10億年前から6億年前にかけて、真核生物の一部は多細胞化していきました。このころ、2回目の全球凍結が起きたとされています。この厳しい環境の中を、多細胞生物は生き残ったのです。ちなみに、動物や植物はそれぞれ別々に多細胞化していったとされています。これは、多細胞生物になる前の単細胞生物のころから、多細胞になるための機能を持っていた可能性を示していますが、それはよくわかりません。さて、ここからは多細胞化した動物に目を向けて話を進めてゆきます。もっとも原始的とされる動物はカイメン(海綿)と呼ばれる動物です。また、クラゲやサンゴ、イソギンチャクなどの刺胞動物もかなり古い歴史を持っています。人間へとつながる系譜は、刺胞動物の系譜から分岐したようです。刺胞動物から分岐した後、われわれの祖先が最初に手に入れた特性は、左右相称という特性です。クラゲ等は、左右対称ではなく、点対称ですよね。このように、分岐するとともに、特性が変化していきます。左右相称の次には、旧口動物と新口動物が分かれたとされています。これは、生物の発生段階において生まれる原口付近に、口ができるのが旧口生物、肛門ができるのが新口動物という違いです。旧口動物はさらに、触手冠動物と脱皮動物にわかれ、触手冠動物は貝やタコに、脱皮動物は虫やカニにつながる系譜になります。
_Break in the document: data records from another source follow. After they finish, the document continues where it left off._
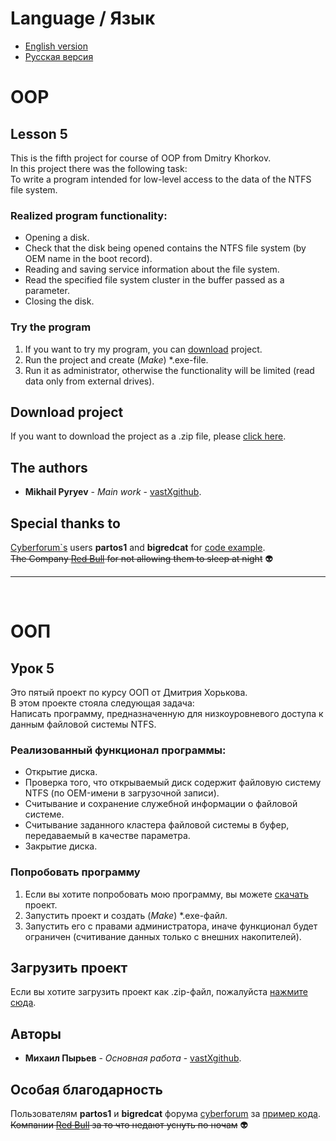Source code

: # Language / Язык
* [English version](https://github.com/vastXgithub/OOP_lesson_5/blob/master/README.md#oop)
* [Русская версия](https://github.com/vastXgithub/OOP_lesson_5/blob/master/README.md#%D0%BE%D0%BE%D0%BF)
# OOP
## Lesson 5
This is the fifth project for course of OOP from Dmitry Khorkov. <br /> In this project there was the following task: <br /> To write a program intended for low-level access to the data of the NTFS file system.
### Realized program functionality:
* Opening a disk.
* Check that the disk being opened contains the NTFS file system (by OEM name in the boot record).
* Reading and saving service information about the file system.
* Read the specified file system cluster in the buffer passed as a parameter.
* Closing the disk.
### Try the program
1. If you want to try my program, you can [download](https://github.com/vastXgithub/OOP_lesson_5/archive/master.zip) project.
2. Run the project and create (*Make*) \*.exe-file.
3. Run it as administrator, otherwise the functionality will be limited (read data only from external drives).
## Download project
If you want to download the project as a .zip file, please [click here](https://github.com/vastXgithub/OOP_lesson_5/archive/master.zip).
## The authors
* **Mikhail Pyryev** - *Main work* - [vastXgithub](https://github.com/vastXgithub).
## Special thanks to
[Cyberforum\`s](http://www.cyberforum.ru) users **partos1** and **bigredcat** for [code example](http://www.cyberforum.ru/visual-cpp/thread249628.html).<br />
~~The Company [Red Bull](https://www.redbull.com/) for not allowing them to sleep at night~~ 👽

---

<br />

# ООП
## Урок 5
Это пятый проект по курсу ООП от Дмитрия Хорькова.<br />В этом проекте стояла следующая задача:<br />Написать программу, предназначенную для низкоуровневого доступа к данным файловой системы NTFS.
### Реализованный функционал программы:
* Открытие диска.
* Проверка того, что открываемый диск содержит файловую систему NTFS (по OEM-имени в загрузочной записи).
* Считывание и сохранение служебной информации о файловой системе.
* Считывание заданного кластера файловой системы в буфер, передаваемый в качестве параметра.
* Закрытие диска.
### Попробовать программу
1. Если вы хотите попробовать мою программу, вы можете [скачать](https://github.com/vastXgithub/OOP_lesson_5/archive/master.zip) проект.
2. Запустить проект и создать (*Make*) \*.exe-файл.
3. Запустить его с правами администратора, иначе функционал будет ограничен (считивание данных только с внешних накопителей).
## Загрузить проект
Если вы хотите загрузить проект как .zip-файл, пожалуйста [нажмите сюда](https://github.com/vastXgithub/OOP_lesson_5/archive/master.zip).
## Авторы
* **Михаил Пырьев** - *Основная работа* - [vastXgithub](https://github.com/vastXgithub).
## Особая благодарность
Пользователям **partos1** и **bigredcat** форума [cyberforum](http://www.cyberforum.ru) за [пример кода](http://www.cyberforum.ru/visual-cpp/thread249628.html).<br />
~~Компании [Red Bull](https://www.redbull.com/ru-ru/) за то что недают уснуть по ночам~~ 👽
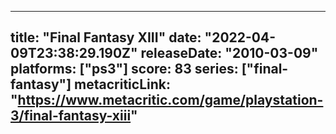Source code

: 
---
title: "Final Fantasy XIII"
date: "2022-04-09T23:38:29.190Z"
releaseDate: "2010-03-09"
platforms: ["ps3"]
score: 83
series: ["final-fantasy"]
metacriticLink: "https://www.metacritic.com/game/playstation-3/final-fantasy-xiii"
---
新口動物のほうは人間につながる系譜で、ヒトデやウニなどの棘皮動物から別れ、脊索をもった脊索動物となり、さらに脊椎を持った脊椎動物へと分岐してゆきます。このような基本的な体の構造は、約五億年前、カンブリア紀のころまでにはすべて出揃ったとされています。また、今ではすでに絶滅してしまった奇妙な動物(古虫類やオドントグリフス)もたくさん存在していたようです。おそらくその前後の地球は当時の生き物にとってかなり住みやすい環境だったのでしょう。